> [DATA EXCERPTS]
---
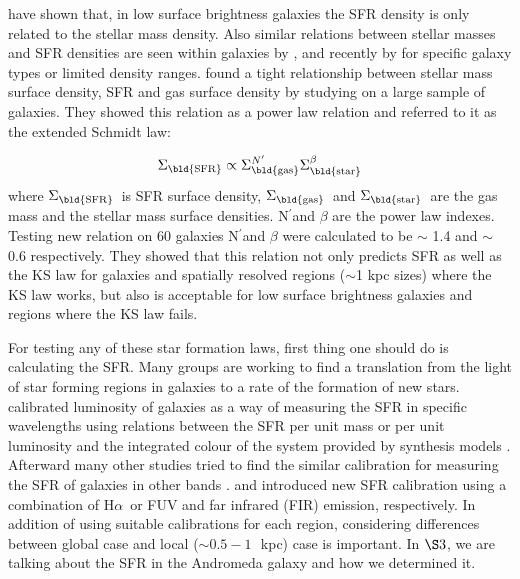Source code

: \documentclass[useAMS,usenatbib]{mn2e}
\newcommand \kpc        {\,{\rm kpc}}
\newcommand \sigmagas    {$\Sigma_{\rm \bld {gas }}$\ }
\newcommand \eqsigmagas    {\Sigma_{\rm \bld {gas }}}
\newcommand \sigmasfr     {$\Sigma_{\rm \bld {SFR }}$\ }
\newcommand \eqsigmasfr     {\Sigma_{\rm \bld {SFR }}}
\newcommand \sigmastar    {$\Sigma_{\rm \bld {star }}$\ }
\newcommand \eqsigmastar    {\Sigma_{\rm \bld {star }}}
\newcommand \halpha    {H$\alpha $\ }
\newcommand \nprime {N$^\prime$}
\newcommand \eqnprime {N^\prime}
\begin{document}
\cite{Hunter98} have shown that, in low surface brightness galaxies the SFR density is only related to the stellar mass density. Also similar relations between stellar masses and SFR densities are seen within galaxies by \cite{Ryder94}, \cite{Hunter04} and recently by \cite{Leroy08} for specific galaxy types or limited density ranges. \cite{Shi11} found a tight relationship between stellar mass surface density, SFR and gas surface density by studying on a large sample of galaxies. They showed this relation as a power law relation and referred to it as the extended Schmidt law:

\begin{equation}
\label{equ:es_org}
\eqsigmasfr \propto \eqsigmagas^{\eqnprime} \eqsigmastar^{\beta}
\end{equation}
where \sigmasfr is SFR surface density, \sigmagas and \sigmastar are the gas mass and the stellar mass surface densities. \nprime and $\beta$ are the power law indexes. Testing new relation on 60 galaxies \nprime and $\beta$ were calculated to be $\sim$ 1.4 and $\sim$ 0.6 respectively. They showed that this relation not only predicts SFR as well as the KS law for galaxies and spatially resolved regions ($\sim$1 kpc sizes) where the KS law works, but also is acceptable for low surface brightness galaxies and regions where the KS law fails.

For testing any of these star formation laws, first thing one should do is calculating the SFR. Many groups are working to find a translation from the light of star forming regions in galaxies to a rate of the formation of new stars. \cite{Kennicutt98b} calibrated luminosity of galaxies as a way of measuring the SFR in specific wavelengths using relations between the SFR per unit mass or per unit luminosity and the integrated colour of the system provided by synthesis models  \citep[e.g.,][]{Bruzual93}. Afterward many other studies tried to find the similar calibration for measuring the SFR of galaxies in other bands \citep[e.g.,][]{Kennicutt12, Calzetti12, Zhu08, Kennicutt09, Boquien10, Boquien11, Hao11}. \cite{Kennicutt09} and \cite{Hao11} introduced new SFR calibration using a combination of \halpha or FUV and far infrared (FIR) emission, respectively. In addition of using suitable calibrations for each region, considering differences between global case and local ($\sim 0.5-1$~\kpc) case is important. In $\S3$, we are talking about the SFR in the Andromeda galaxy and how we determined it.
\end{document}
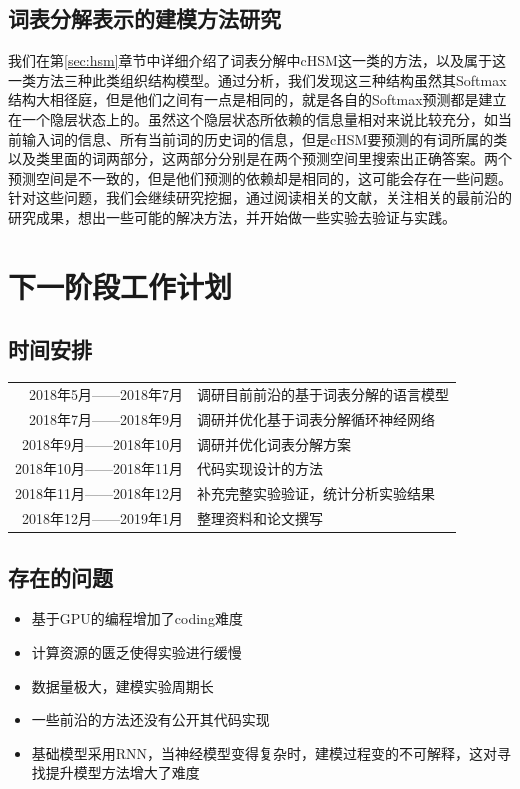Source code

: \documentclass[12pt,a4paper]{article}
\begin{document}
\subsection{词表分解表示的建模方法研究}
我们在第\ref{sec:hsm}章节中详细介绍了词表分解中cHSM这一类的方法，以及属于这一类方法三种此类组织结构模型。通过分析，我们发现这三种结构虽然其Softmax结构大相径庭，但是他们之间有一点是相同的，就是各自的Softmax预测都是建立在一个隐层状态上的。虽然这个隐层状态所依赖的信息量相对来说比较充分，如当前输入词的信息、所有当前词的历史词的信息，但是cHSM要预测的有词所属的类以及类里面的词两部分，这两部分分别是在两个预测空间里搜索出正确答案。两个预测空间是不一致的，但是他们预测的依赖却是相同的，这可能会存在一些问题。针对这些问题，我们会继续研究挖掘，通过阅读相关的文献，关注相关的最前沿的研究成果，想出一些可能的解决方法，并开始做一些实验去验证与实践。



\section{下一阶段工作计划}

\subsection{时间安排}
\begin{tabular}{r|l}
  2018年5月——2018年7月 & 调研目前前沿的基于词表分解的语言模型 \\
  2018年7月——2018年9月 & 调研并优化基于词表分解循环神经网络 \\
  2018年9月——2018年10月 & 调研并优化词表分解方案 \\
  2018年10月——2018年11月 & 代码实现设计的方法 \\
  2018年11月——2018年12月 & 补充完整实验验证，统计分析实验结果 \\
  2018年12月——2019年1月 & 整理资料和论文撰写
\end{tabular}

\subsection{存在的问题}
\begin{itemize}
  \item 基于GPU的编程增加了coding难度
  \item 计算资源的匮乏使得实验进行缓慢
  \item 数据量极大，建模实验周期长
  \item 一些前沿的方法还没有公开其代码实现
  \item 基础模型采用RNN，当神经模型变得复杂时，建模过程变的不可解释，这对寻找提升模型方法增大了难度
\end{itemize}
\end{document}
---
> [WHAT YOU ARE ASKED TO DO]
Your answer must be a copy of every line in the data above that holds the string "eqsigmasfr".

> [ANSWER FOR THE TASK]
\newcommand \eqsigmasfr     {\Sigma_{\rm \bld {SFR }}}
\eqsigmasfr \propto \eqsigmagas^{\eqnprime} \eqsigmastar^{\beta}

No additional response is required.